*Task brief*
For every line in the records below that contains the word "festgehalten", add one to a count, and report only that count.

*Records from a dataset*
===

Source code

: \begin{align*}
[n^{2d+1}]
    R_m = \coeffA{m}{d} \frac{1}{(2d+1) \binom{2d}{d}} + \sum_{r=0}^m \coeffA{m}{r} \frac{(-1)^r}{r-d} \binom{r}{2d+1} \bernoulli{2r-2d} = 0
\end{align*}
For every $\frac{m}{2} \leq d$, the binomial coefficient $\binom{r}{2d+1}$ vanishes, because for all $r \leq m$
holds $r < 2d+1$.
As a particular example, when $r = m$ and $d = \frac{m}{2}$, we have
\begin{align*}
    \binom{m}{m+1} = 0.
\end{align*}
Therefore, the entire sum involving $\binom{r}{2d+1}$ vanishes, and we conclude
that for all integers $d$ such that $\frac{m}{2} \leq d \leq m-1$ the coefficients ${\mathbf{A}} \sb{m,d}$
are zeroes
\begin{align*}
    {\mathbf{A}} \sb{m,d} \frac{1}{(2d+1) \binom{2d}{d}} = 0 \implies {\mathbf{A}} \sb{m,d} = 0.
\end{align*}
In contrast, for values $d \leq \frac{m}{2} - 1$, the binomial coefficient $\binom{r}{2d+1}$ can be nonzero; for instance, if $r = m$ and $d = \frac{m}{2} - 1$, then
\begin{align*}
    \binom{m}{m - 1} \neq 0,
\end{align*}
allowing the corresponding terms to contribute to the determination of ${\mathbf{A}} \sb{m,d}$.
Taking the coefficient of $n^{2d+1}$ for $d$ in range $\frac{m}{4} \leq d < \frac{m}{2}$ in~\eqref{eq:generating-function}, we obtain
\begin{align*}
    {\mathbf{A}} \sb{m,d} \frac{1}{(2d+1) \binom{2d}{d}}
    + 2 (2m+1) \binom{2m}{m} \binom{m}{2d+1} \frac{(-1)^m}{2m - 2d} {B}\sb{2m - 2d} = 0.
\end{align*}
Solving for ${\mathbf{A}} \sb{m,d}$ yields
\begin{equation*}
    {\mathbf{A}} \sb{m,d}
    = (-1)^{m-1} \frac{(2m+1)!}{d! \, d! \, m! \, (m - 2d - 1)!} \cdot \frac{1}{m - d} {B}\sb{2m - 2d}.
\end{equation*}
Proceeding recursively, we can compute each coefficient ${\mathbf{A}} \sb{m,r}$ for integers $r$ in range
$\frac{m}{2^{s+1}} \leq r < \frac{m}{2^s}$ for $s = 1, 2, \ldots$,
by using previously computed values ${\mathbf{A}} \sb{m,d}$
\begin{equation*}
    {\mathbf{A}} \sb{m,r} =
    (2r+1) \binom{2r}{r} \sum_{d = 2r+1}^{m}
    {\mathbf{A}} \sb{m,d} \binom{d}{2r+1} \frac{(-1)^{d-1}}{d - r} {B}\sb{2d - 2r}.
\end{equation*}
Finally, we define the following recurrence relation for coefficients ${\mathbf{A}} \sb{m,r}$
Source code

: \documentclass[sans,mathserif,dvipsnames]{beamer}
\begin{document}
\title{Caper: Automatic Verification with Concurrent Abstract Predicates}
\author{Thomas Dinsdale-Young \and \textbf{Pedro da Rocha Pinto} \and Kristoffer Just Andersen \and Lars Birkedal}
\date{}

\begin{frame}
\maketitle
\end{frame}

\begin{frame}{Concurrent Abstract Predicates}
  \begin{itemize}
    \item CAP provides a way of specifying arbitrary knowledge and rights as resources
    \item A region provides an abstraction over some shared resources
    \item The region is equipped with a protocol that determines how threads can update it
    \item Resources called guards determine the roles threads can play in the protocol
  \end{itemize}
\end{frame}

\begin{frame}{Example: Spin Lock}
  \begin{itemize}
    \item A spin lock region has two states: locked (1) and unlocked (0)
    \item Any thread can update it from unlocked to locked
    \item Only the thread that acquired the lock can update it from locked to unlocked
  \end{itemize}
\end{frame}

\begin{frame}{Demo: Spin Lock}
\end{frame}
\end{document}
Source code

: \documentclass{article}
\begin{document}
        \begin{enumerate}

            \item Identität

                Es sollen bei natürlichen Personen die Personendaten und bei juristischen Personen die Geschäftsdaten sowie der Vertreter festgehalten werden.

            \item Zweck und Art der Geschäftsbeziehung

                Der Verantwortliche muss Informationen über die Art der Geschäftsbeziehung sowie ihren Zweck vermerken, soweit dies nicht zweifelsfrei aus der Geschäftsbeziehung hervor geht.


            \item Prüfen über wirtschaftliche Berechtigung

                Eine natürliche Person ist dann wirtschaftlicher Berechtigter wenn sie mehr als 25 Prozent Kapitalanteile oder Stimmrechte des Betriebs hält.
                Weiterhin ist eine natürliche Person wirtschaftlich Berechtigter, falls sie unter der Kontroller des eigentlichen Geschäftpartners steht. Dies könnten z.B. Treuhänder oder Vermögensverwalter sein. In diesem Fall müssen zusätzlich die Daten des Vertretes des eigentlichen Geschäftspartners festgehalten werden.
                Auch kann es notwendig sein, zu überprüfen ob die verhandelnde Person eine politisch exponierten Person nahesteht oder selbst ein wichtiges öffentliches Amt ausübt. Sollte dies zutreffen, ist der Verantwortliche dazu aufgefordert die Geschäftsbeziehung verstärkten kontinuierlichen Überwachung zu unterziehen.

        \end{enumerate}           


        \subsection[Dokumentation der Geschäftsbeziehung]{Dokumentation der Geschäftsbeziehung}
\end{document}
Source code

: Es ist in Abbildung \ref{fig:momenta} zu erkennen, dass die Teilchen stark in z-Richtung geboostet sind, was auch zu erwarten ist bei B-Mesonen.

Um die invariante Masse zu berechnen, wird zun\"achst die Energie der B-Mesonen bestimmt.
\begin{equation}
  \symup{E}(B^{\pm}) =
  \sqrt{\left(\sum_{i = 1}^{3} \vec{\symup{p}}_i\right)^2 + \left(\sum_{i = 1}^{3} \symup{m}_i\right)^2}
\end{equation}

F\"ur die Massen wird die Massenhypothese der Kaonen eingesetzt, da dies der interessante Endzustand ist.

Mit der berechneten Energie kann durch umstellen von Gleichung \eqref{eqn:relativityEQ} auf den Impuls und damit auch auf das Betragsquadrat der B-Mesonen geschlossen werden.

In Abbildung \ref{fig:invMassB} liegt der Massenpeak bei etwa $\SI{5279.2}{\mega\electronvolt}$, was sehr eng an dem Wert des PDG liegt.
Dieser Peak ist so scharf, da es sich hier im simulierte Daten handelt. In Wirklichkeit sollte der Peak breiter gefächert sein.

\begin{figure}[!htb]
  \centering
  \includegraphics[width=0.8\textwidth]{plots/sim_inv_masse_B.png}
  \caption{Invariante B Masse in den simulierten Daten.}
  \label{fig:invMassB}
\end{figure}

===

*Task output*
2